Jefes-líderes, en la era del conocimiento

24 Abr Jefes-líderes, en la era del conocimiento

En las grandes empresas, los directivos de nivel medio mantienen una relación más directa con los trabajadores (“trabajadores del conocimiento”, en muchos casos) y su función de liderazgo debe entenderse soportada por un buen conjunto de cualidades intra e interpersonales, que a menudo es preciso desarrollar.  La Alta Dirección también utiliza estas habilidades personales (bastante que ver con la denominada inteligencia emocional), pero su perfil competencial es obviamente más complejo que el de la dirección intermedia. Y digámoslo ya: las acciones formativas orquestadas para desarrollar el liderazgo en los niveles intermedios no vienen generando resultados muy satisfactorios. Sin duda los seminarios o workshops se pueden mejorar, pero difícilmente resultarán suficientes. La cultura de la organización y el ejemplo de la Alta Dirección han de servir de sólido refuerzo a las acciones formativas que se programen; y, desde luego, los directivos intermedios han de hacer un continuado esfuerzo de autocrítica y desarrollo profesional. Todas las personas deben hacerlo; pero en los directivos intermedios resulta inexcusable por lo cardinal de su emergente papel. Digamos ya que, en la era del conocimiento, el jefe no es el que más sabe; pero sí posee las claves de la sinergia organizacional.

 Un poco de historia

 Como se sabe, ya en las primeras décadas del siglo XX, Mary Parker Follett contribuyó a destacar el lado humano de la gestión empresarial, apuntando quizá las primeras ideas sobre el liderazgo y sobre la asunción de mayores responsabilidades por los trabajadores; pero es en la segunda mitad del siglo cuando se desarrolla con más profundidad la idea de liderazgo, con aportaciones como las de Allen, Burns, Greenleaf, Fiedler, Hersey, Drucker, De Pree, Bennis, Kotter, Kouzes, Posner, Rost y otros gurús, sin contar con los ejemplos de importantes líderes empresariales como Welch, Grove, Gates, Gerstner y otros. Recientemente, y de manera paralela a la inquietud por la inteligencia emocional, se insiste en un estilo de liderazgo más basado en la autoridad moral que en el poder formal, más sensible al peso de los sentimientos en el entorno laboral y de mayor reconocimiento a la dignidad personal-profesional de los colaboradores: podríamos hablar de liderazgo personal, en buena medida ajeno al grado de poder que se administra: de hecho, nos referiremos aquí concretamente al colectivos de directivos intermedios. Con independencia de otros aspectos de la función directiva, este tipo de influencia personal sobre el desempeño de los colaboradores parece el más acorde con los cambios culturales traídos por los nuevos tiempos. Este liderazgo personal-emocional parece sintonizar plenamente con el empowerment movement  y se abre paso en las empresas como lo hace la importancia del capital humano o el concepto de “inteligencia de la organización”. No podemos poner en cuestión las teorías del liderazgo situacional y relacional, aunque quizá sintonizamos mejor con la del liderazgo de servicio, sobre el que insistiremos. En suma, sin pretender ser originales, volvemos al origen de la cuestión: necesitamos seguir a alguien, pero ha de inspirarnos adhesión por sus valores, incluidos los morales o éticos. De otro modo, nuestro seguimiento no sería intrínseco.
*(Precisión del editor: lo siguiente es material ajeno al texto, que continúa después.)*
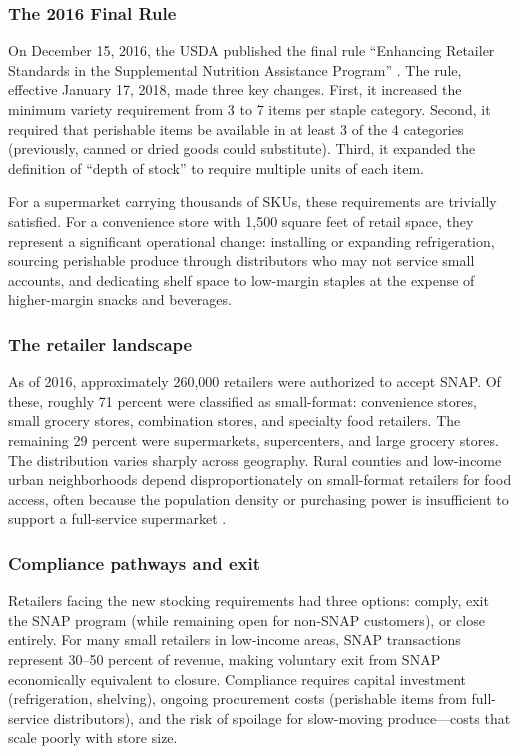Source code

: \documentclass[12pt]{article}
\begin{document}
\subsubsection*{The 2016 Final Rule} On December 15, 2016, the USDA published the final rule ``Enhancing Retailer Standards in the Supplemental Nutrition Assistance Program'' \citep{usda2016snap}. The rule, effective January 17, 2018, made three key changes. First, it increased the minimum variety requirement from 3 to 7 items per staple category. Second, it required that perishable items be available in at least 3 of the 4 categories (previously, canned or dried goods could substitute). Third, it expanded the definition of ``depth of stock'' to require multiple units of each item.

For a supermarket carrying thousands of SKUs, these requirements are trivially satisfied. For a convenience store with 1,500 square feet of retail space, they represent a significant operational change: installing or expanding refrigeration, sourcing perishable produce through distributors who may not service small accounts, and dedicating shelf space to low-margin staples at the expense of higher-margin snacks and beverages.

\subsubsection*{The retailer landscape} As of 2016, approximately 260,000 retailers were authorized to accept SNAP. Of these, roughly 71 percent were classified as small-format: convenience stores, small grocery stores, combination stores, and specialty food retailers. The remaining 29 percent were supermarkets, supercenters, and large grocery stores. The distribution varies sharply across geography. Rural counties and low-income urban neighborhoods depend disproportionately on small-format retailers for food access, often because the population density or purchasing power is insufficient to support a full-service supermarket \citep{ver_ploeg2015access, shannon2020snapretail}.

\subsubsection*{Compliance pathways and exit} Retailers facing the new stocking requirements had three options: comply, exit the SNAP program (while remaining open for non-SNAP customers), or close entirely. For many small retailers in low-income areas, SNAP transactions represent 30--50 percent of revenue, making voluntary exit from SNAP economically equivalent to closure. Compliance requires capital investment (refrigeration, shelving), ongoing procurement costs (perishable items from full-service distributors), and the risk of spoilage for slow-moving produce---costs that scale poorly with store size.
\end{document}
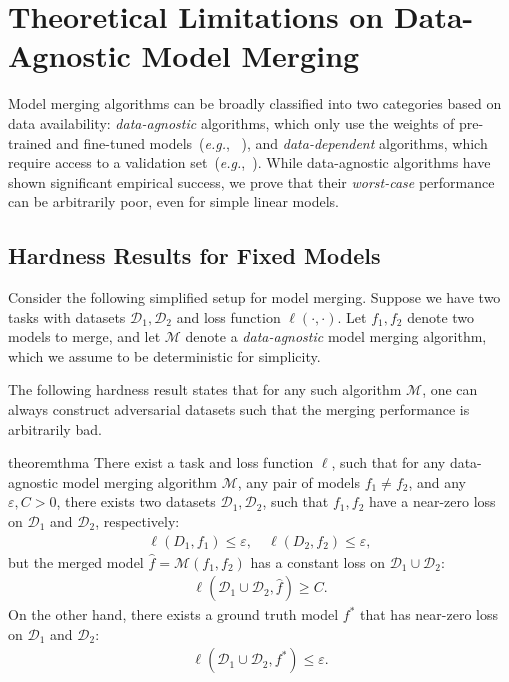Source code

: \section{Theoretical Limitations on Data-Agnostic Model Merging}
Model merging algorithms can be broadly classified into two categories based on data availability: \textit{data-agnostic} algorithms, which only use the weights of pre-trained and fine-tuned models~(\emph{e.g.}, ~\citet{ilharco2022editing, yadav2024ties, yu2024language}), and \textit{data-dependent} algorithms, which require access to a validation set~(\emph{e.g.},~\citet{matena2022merging, jin2022dataless}). While data-agnostic algorithms have shown significant empirical success, we prove that their \textit{worst-case} performance can be arbitrarily poor, even for simple linear models.

\subsection{Hardness Results for Fixed Models}

Consider the following simplified setup for model merging. Suppose we have two tasks with datasets $\mathcal{D}_1, \mathcal{D}_2$ and loss function $\ell(\cdot, \cdot)$. Let $f_1, f_2$ denote two models to merge, and let $\mathcal{M}$ denote a \textit{data-agnostic} model merging algorithm, which we assume to be deterministic for simplicity. 

The following hardness result states that for any such algorithm $\mathcal{M}$, one can always construct adversarial datasets such that the merging performance is arbitrarily bad. 

\begin{restatable}{theorem}{thma}
\label{thm: a}
    There exist a task and loss function $\ell$, such that for any data-agnostic model merging algorithm $\mathcal{M}$, any pair of models $f_1\neq f_2$, and any $\varepsilon, C>0$, there exists two datasets $\mathcal{D}_1, \mathcal{D}_2$, such that $f_1, f_2$ have a near-zero loss  on $\mathcal{D}_1$ and $\mathcal{D}_2$, respectively:
    \vspace{0pt}
    \begin{align*}
        \ell(D_1, f_1)\le \varepsilon,\quad  \ell(D_2, f_2)\le \varepsilon, 
    \end{align*}
    but the merged model $\hat{f}=\mathcal{M}(f_1, f_2)$ has a constant loss on $\mathcal{D}_1\cup \mathcal{D}_2$:
    \vspace{0pt}
    \begin{align*}
        \ell(\mathcal{D}_1\cup \mathcal{D}_2, \hat{f})\ge C.
    \end{align*}
    On the other hand, there exists a ground truth model $f^*$ that has near-zero loss on $\mathcal{D}_1$ and $\mathcal{D}_2$:
    \vspace{0pt}
    \begin{align*}
        \ell(\mathcal{D}_1\cup \mathcal{D}_2, f^*)\le \varepsilon.
    \end{align*}
\end{restatable}


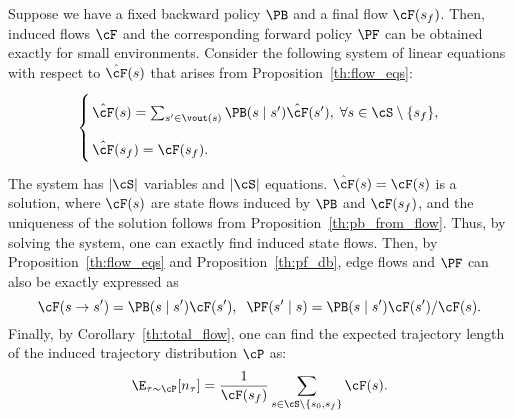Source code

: Suppose we have a fixed backward policy $\PB$ and a final flow $\cF(s_f)$. Then, induced flows $\cF$ and the corresponding forward policy $\PF$ can be obtained exactly for small environments. Consider the following system of linear equations with respect to $\hat{\cF}(s)$ that arises from Proposition~\ref{th:flow_eqs}:
\begin{equation}\label{eq:state_flow_system}
\left\{
\arraycolsep=1.5pt\def\arraystretch{2.2}
\begin{array}{l}
\hat{\cF}(s) = \sum_{s' \in \vout(s)} \PB(s \mid s')\hat{\cF}(s'), \; \forall s \in \cS \setminus \{s_f\}, \\
\hat{\cF}(s_f) = \cF(s_f).
\end{array}
\right.
\end{equation}
The system has $|\cS|$ variables and $|\cS|$ equations. $\hat{\cF}(s) = \cF(s)$ is a solution, where $\cF(s)$ are state flows induced by $\PB$ and $\cF(s_f)$, and the uniqueness of the solution follows from Proposition~\ref{th:pb_from_flow}. Thus, by solving the system, one can exactly find induced state flows. Then, by Proposition~\ref{th:flow_eqs} and Proposition~\ref{th:pf_db}, edge flows and $\PF$ can also be exactly expressed as
$$
\cF(s \to s') = \PB(s \mid s')\cF(s'), \;\; \PF(s' \mid s) = \PB(s \mid s')\cF(s') / \cF(s).
$$
Finally, by Corollary~\ref{th:total_flow}, one can find the expected trajectory length of the induced trajectory distribution $\cP$ as:
$$
    \E_{\tau \sim \cP}[n_\tau] = \frac{1}{\cF(s_f)}\sum\limits_{s \in \cS \setminus \{s_0, s_f\}} \cF(s).
$$

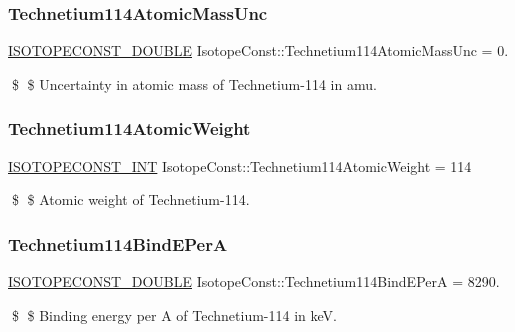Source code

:\subsubsection{\texorpdfstring{Technetium114\+Atomic\+Mass\+Unc}{Technetium114AtomicMassUnc}}
{\footnotesize\ttfamily \mbox{\hyperlink{group___isotope_const-_macros_ga8f45a7272ce02c0b4c65c44636ed719a}{I\+S\+O\+T\+O\+P\+E\+C\+O\+N\+S\+T\+\_\+\+D\+O\+U\+B\+LE}} Isotope\+Const\+::\+Technetium114\+Atomic\+Mass\+Unc = 0.}

\$ \$ Uncertainty in atomic mass of Technetium-\/114 in amu. \mbox{\label{group___isotope_const-_technetium-_tc114_ga2d4067e3683a3a5e7e07a7a736ad1bfa}} 
\subsubsection{\texorpdfstring{Technetium114\+Atomic\+Weight}{Technetium114AtomicWeight}}
{\footnotesize\ttfamily \mbox{\hyperlink{group___isotope_const-_macros_ga5f18360b3e99483a35c32d789e62621c}{I\+S\+O\+T\+O\+P\+E\+C\+O\+N\+S\+T\+\_\+\+I\+NT}} Isotope\+Const\+::\+Technetium114\+Atomic\+Weight = 114}

\$ \$ Atomic weight of Technetium-\/114. \mbox{\label{group___isotope_const-_technetium-_tc114_ga669745a9a882065e2579ccd404f3a982}} 
\subsubsection{\texorpdfstring{Technetium114\+Bind\+E\+PerA}{Technetium114BindEPerA}}
{\footnotesize\ttfamily \mbox{\hyperlink{group___isotope_const-_macros_ga8f45a7272ce02c0b4c65c44636ed719a}{I\+S\+O\+T\+O\+P\+E\+C\+O\+N\+S\+T\+\_\+\+D\+O\+U\+B\+LE}} Isotope\+Const\+::\+Technetium114\+Bind\+E\+PerA = 8290.}

\$ \$ Binding energy per A of Technetium-\/114 in keV. \mbox{\label{group___isotope_const-_technetium-_tc114_ga2bfcfef6d5e663339821148191ede347}}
 Curiosamente, en un documento de las Fuerzas Armadas fechado en Washington el 15 de septiembre de 1953 y referido a la evolución del papel de los ejecutivos (está disponible en Internet), se decía que los tiempos estaban cambiando en las empresas y se atribuía a Clarence Francis, chairman de General Foods, la siguiente frase: “Hace 40 años –decía entonces– prevalecía la idea de que lo que era bueno para el negocio era bueno para las personas, pero lo que ahora prevalece –recuérdese que el documento es de 1953– es la idea de que lo que es bueno para las personas es bueno para el negocio”. Francis, que luego fue asesor del presidente Eisenhower, tiene otra frase que conviene recordar: “Uno puede comprar el tiempo de las personas, su presencia física en un lugar e incluso un número determinado de movimientos musculares por hora. Pero no se compra su entusiasmo, ni se compra su lealtad, ni se compra la devoción de sus corazones: eso hay que ganárselo”.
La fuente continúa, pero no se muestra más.